**GOAL OF THE EXERCISE:**
Word for word, restate the records from their first line through the line with "Identifier | intranda\_step\_duplicate\_tasks |", both ends included; omit each picture.

+-------+

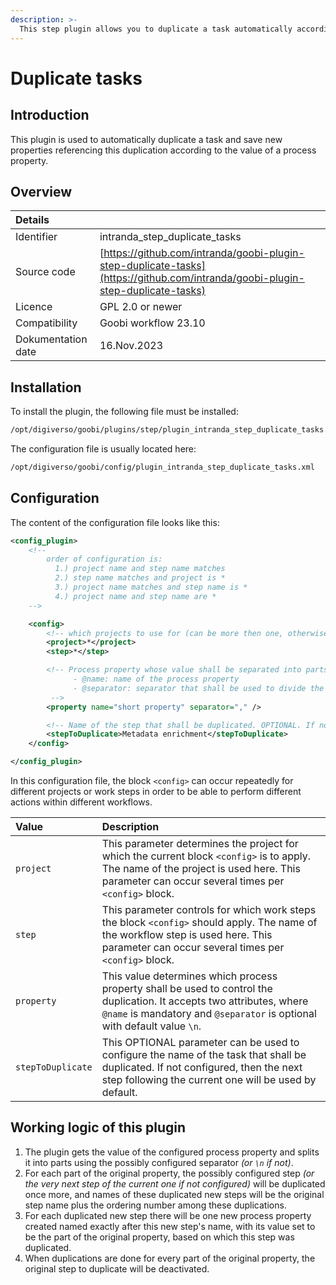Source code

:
 ```yaml
---
description: >-
  This step plugin allows you to duplicate a task automatically according to the value of a process property
---
```


# Duplicate tasks

## Introduction

This plugin is used to automatically duplicate a task and save new properties referencing this duplication according to the value of a process property.

## Overview

| Details |  |
| :--- | :--- |
| Identifier | intranda\_step\_duplicate\_tasks |
| Source code | [https://github.com/intranda/goobi-plugin-step-duplicate-tasks](https://github.com/intranda/goobi-plugin-step-duplicate-tasks) |
| Licence | GPL 2.0 or newer |
| Compatibility | Goobi workflow 23.10 |
| Dokumentation date | 16.Nov.2023 |

## Installation

To install the plugin, the following file must be installed:

```bash
/opt/digiverso/goobi/plugins/step/plugin_intranda_step_duplicate_tasks.jar
```

The configuration file is usually located here:

```bash
/opt/digiverso/goobi/config/plugin_intranda_step_duplicate_tasks.xml
```

## Configuration

The content of the configuration file looks like this:

```xml
<config_plugin>
    <!--
        order of configuration is:
          1.) project name and step name matches
          2.) step name matches and project is *
          3.) project name matches and step name is *
          4.) project name and step name are *
	-->

    <config>
        <!-- which projects to use for (can be more then one, otherwise use *) -->
        <project>*</project>
        <step>*</step>

        <!-- Process property whose value shall be separated into parts, and it accepts two attributes:
              - @name: name of the process property
              - @separator: separator that shall be used to divide the value of the process property into smaller parts. OPTIONAL. DEFAULT "\n".
         -->
        <property name="short property" separator="," />

        <!-- Name of the step that shall be duplicated. OPTIONAL. If not configured, then the next step following the current one will be used as default. -->
        <stepToDuplicate>Metadata enrichment</stepToDuplicate>
    </config>

</config_plugin>
```

In this configuration file, the block `<config>` can occur repeatedly for different projects or work steps in order to be able to perform different actions within different workflows.

| Value | Description |
| :--- | :--- |
| `project` | This parameter determines the project for which the current block `<config>` is to apply. The name of the project is used here. This parameter can occur several times per `<config>` block. |
| `step` | This parameter controls for which work steps the block `<config>` should apply. The name of the workflow step is used here. This parameter can occur several times per `<config>` block. |
| `property` | This value determines which process property shall be used to control the duplication. It accepts two attributes, where `@name` is mandatory and `@separator` is optional with default value `\n`. |
| `stepToDuplicate` | This OPTIONAL parameter can be used to configure the name of the task that shall be duplicated. If not configured, then the next step following the current one will be used by default. |

## Working logic of this plugin

1. The plugin gets the value of the configured process property and splits it into parts using the possibly configured separator *(or `\n` if not)*.
2. For each part of the original property, the possibly configured step *(or the very next step of the current one if not configured)* will be duplicated once more, and names of these duplicated new steps will be the original step name plus the ordering number among these duplications.
3. For each duplicated new step there will be one new process property created named exactly after this new step's name, with its value set to be the part of the original property, based on which this step was duplicated.
4. When duplications are done for every part of the original property, the original step to duplicate will be deactivated.
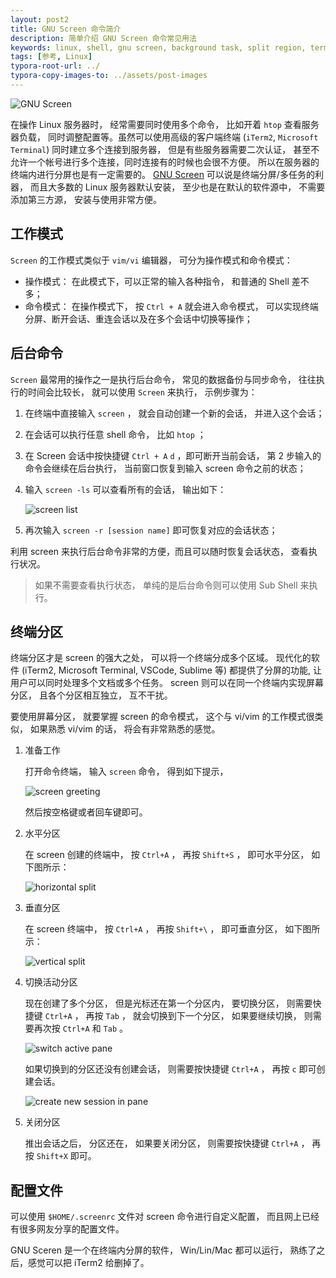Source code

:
 ```yaml
---
layout: post2
title: GNU Screen 命令简介
description: 简单介绍 GNU Screen 命令常见用法
keywords: linux, shell, gnu screen, background task, split region, terminal
tags: [参考, Linux]
typora-root-url: ../
typora-copy-images-to: ../assets/post-images
---
```


![GNU Screen](/assets/post-images/20240408103805.png)

在操作 Linux 服务器时， 经常需要同时使用多个命令， 比如开着 `htop` 查看服务器负载， 同时调整配置等。虽然可以使用高级的客户端终端 (`iTerm2`, `Microsoft Terminal`) 同时建立多个连接到服务器， 但是有些服务器需要二次认证， 甚至不允许一个帐号进行多个连接，同时连接有的时候也会很不方便。 所以在服务器的终端内进行分屏也是有一定需要的。 [GNU Screen](https://www.gnu.org/software/screen/) 可以说是终端分屏/多任务的利器， 而且大多数的 Linux 服务器默认安装， 至少也是在默认的软件源中， 不需要添加第三方源， 安装与使用非常方便。

## 工作模式

`Screen` 的工作模式类似于 `vim/vi` 编辑器， 可分为操作模式和命令模式：

- 操作模式： 在此模式下，可以正常的输入各种指令， 和普通的 Shell 差不多；
- 命令模式： 在操作模式下， 按 `Ctrl + A` 就会进入命令模式， 可以实现终端分屏、断开会话、重连会话以及在多个会话中切换等操作；

## 后台命令

`Screen` 最常用的操作之一是执行后台命令， 常见的数据备份与同步命令， 往往执行的时间会比较长， 就可以使用 `Screen` 来执行， 示例步骤为：

1. 在终端中直接输入 `screen` ， 就会自动创建一个新的会话， 并进入这个会话；
2. 在会话可以执行任意 shell 命令， 比如 `htop` ；
3. 在 Screen 会话中按快捷键 `Ctrl + A` `d` ，即可断开当前会话， 第 2 步输入的命令会继续在后台执行， 当前窗口恢复到输入 screen 命令之前的状态；
4. 输入 `screen -ls` 可以查看所有的会话， 输出如下：

   ![screen list](/assets/post-images/20240116175423.png)

5. 再次输入 `screen -r [session name]` 即可恢复对应的会话状态；

利用 screen 来执行后台命令非常的方便，而且可以随时恢复会话状态， 查看执行状况。

> 如果不需要查看执行状态， 单纯的是后台命令则可以使用 Sub Shell 来执行。

## 终端分区

终端分区才是 screen 的强大之处， 可以将一个终端分成多个区域。 现代化的软件 (iTerm2, Microsoft Terminal, VSCode, Sublime 等) 都提供了分屏的功能, 让用户可以同时处理多个文档或多个任务。 screen 则可以在同一个终端内实现屏幕分区， 且各个分区相互独立， 互不干扰。

要使用屏幕分区， 就要掌握 screen 的命令模式， 这个与 vi/vim 的工作模式很类似， 如果熟悉 vi/vim 的话， 将会有非常熟悉的感觉。

1. 准备工作

   打开命令终端， 输入 `screen` 命令， 得到如下提示，

   ![screen greeting](/assets/post-images/20240408100712.png)

   然后按空格键或者回车键即可。

2. 水平分区

   在 screen 创建的终端中， 按 `Ctrl+A` ， 再按 `Shift+S` ， 即可水平分区， 如下图所示：

   ![horizontal split](/assets/post-images/20240408101635.png)

3. 垂直分区

   在 screen 终端中， 按 `Ctrl+A` ， 再按 `Shift+\` ， 即可垂直分区， 如下图所示：

   ![vertical split](/assets/post-images/20240408101927.png)

4. 切换活动分区

   现在创建了多个分区， 但是光标还在第一个分区内， 要切换分区， 则需要快捷键 `Ctrl+A` ， 再按 `Tab` ， 就会切换到下一个分区， 如果要继续切换， 则需要再次按 `Ctrl+A` 和 `Tab` 。

   ![switch active pane](/assets/post-images/20240408102440.png)

   如果切换到的分区还没有创建会话， 则需要按快捷键 `Ctrl+A` ， 再按 `c` 即可创建会话。

   ![create new session in pane](/assets/post-images/20240408102533.png)

5. 关闭分区

   推出会话之后， 分区还在， 如果要关闭分区， 则需要按快捷键 `Ctrl+A` ， 再按 `Shift+X` 即可。

## 配置文件

可以使用 `$HOME/.screenrc` 文件对 screen 命令进行自定义配置， 而且网上已经有很多网友分享的配置文件。

GNU Sceren 是一个在终端内分屏的软件， Win/Lin/Mac 都可以运行， 熟练了之后，感觉可以把 iTerm2 给删掉了。
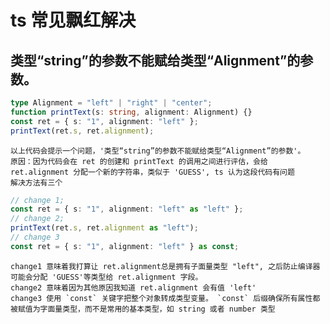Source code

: # ts 常见飘红解决

## 类型“string”的参数不能赋给类型“Alignment”的参数。

```ts
type Alignment = "left" | "right" | "center";
function printText(s: string, alignment: Alignment) {}
const ret = { s: "1", alignment: "left" };
printText(ret.s, ret.alignment);
```

    以上代码会提示一个问题，'类型“string”的参数不能赋给类型“Alignment”的参数'。
    原因：因为代码会在 ret 的创建和 printText 的调用之间进行评估，会给 ret.alignment 分配一个新的字符串，类似于 'GUESS', ts 认为这段代码有问题
    解决方法有三个

```ts
// change 1;
const ret = { s: "1", alignment: "left" as "left" };
// change 2;
printText(ret.s, ret.alignment as "left");
// change 3
const ret = { s: "1", alignment: "left" } as const;
```

    change1 意味着我打算让 ret.alignment总是拥有子面量类型 "left", 之后防止编译器可能会分配 'GUESS'等类型给 ret.alignment 字段。
    change2 意味着因为其他原因我知道 ret.alignment 会有值 'left'
    change3 使用 `const` 关键字把整个对象转成类型变量。 `const` 后缀确保所有属性都被赋值为字面量类型，而不是常用的基本类型，如 string 或者 number 类型
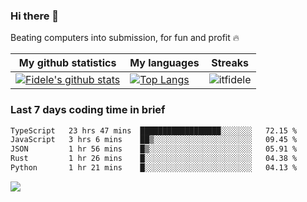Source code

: ### Hi there 👋
<p>Beating computers into submission, for fun and profit 🔥</p>

|My github statistics|My languages|Streaks|
|-|-|-|
|[![Fidele's github stats](https://github-readme-stats.vercel.app/api?username=itfidele&count_private=true&show_icons=true&theme=dark&hide_title=true)](https://github.com/itfidele)|[![Top Langs](https://github-readme-stats.vercel.app/api/top-langs/?username=itfidele&show_icons=true&langs_count=8&theme=dark&layout=compact&hide_title=true)](https://github.com/itfidele)|![itfidele](https://github-readme-streak-stats.herokuapp.com/?user=itfidele&theme=dark)

### Last 7 days coding time in brief
<!--START_SECTION:waka-->

```txt
TypeScript   23 hrs 47 mins  ██████████████████░░░░░░░   72.15 %
JavaScript   3 hrs 6 mins    ██▒░░░░░░░░░░░░░░░░░░░░░░   09.45 %
JSON         1 hr 56 mins    █▒░░░░░░░░░░░░░░░░░░░░░░░   05.91 %
Rust         1 hr 26 mins    █░░░░░░░░░░░░░░░░░░░░░░░░   04.38 %
Python       1 hr 21 mins    █░░░░░░░░░░░░░░░░░░░░░░░░   04.13 %
```

<!--END_SECTION:waka-->

![](https://komarev.com/ghpvc/?username=itfidele)

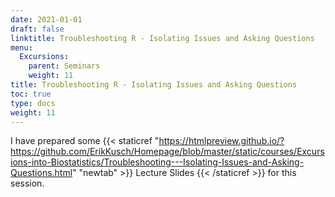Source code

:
 ```yaml
---
date: 2021-01-01
draft: false
linktitle: Troubleshooting R - Isolating Issues and Asking Questions
menu:
  Excursions:
    parent: Seminars
    weight: 11
title: Troubleshooting R - Isolating Issues and Asking Questions
toc: true
type: docs
weight: 11
---
```


I have prepared some {{< staticref "https://htmlpreview.github.io/?https://github.com/ErikKusch/Homepage/blob/master/static/courses/Excursions-into-Biostatistics/Troubleshooting---Isolating-Issues-and-Asking-Questions.html" "newtab" >}} Lecture Slides {{< /staticref >}} for this session.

+-------+

**ANSWER SECTION:**
Source code

:
 ```yaml
---
description: >-
  This step plugin allows you to duplicate a task automatically according to the value of a process property
---
```


# Duplicate tasks

## Introduction

This plugin is used to automatically duplicate a task and save new properties referencing this duplication according to the value of a process property.

## Overview

| Details |  |
| :--- | :--- |
| Identifier | intranda\_step\_duplicate\_tasks |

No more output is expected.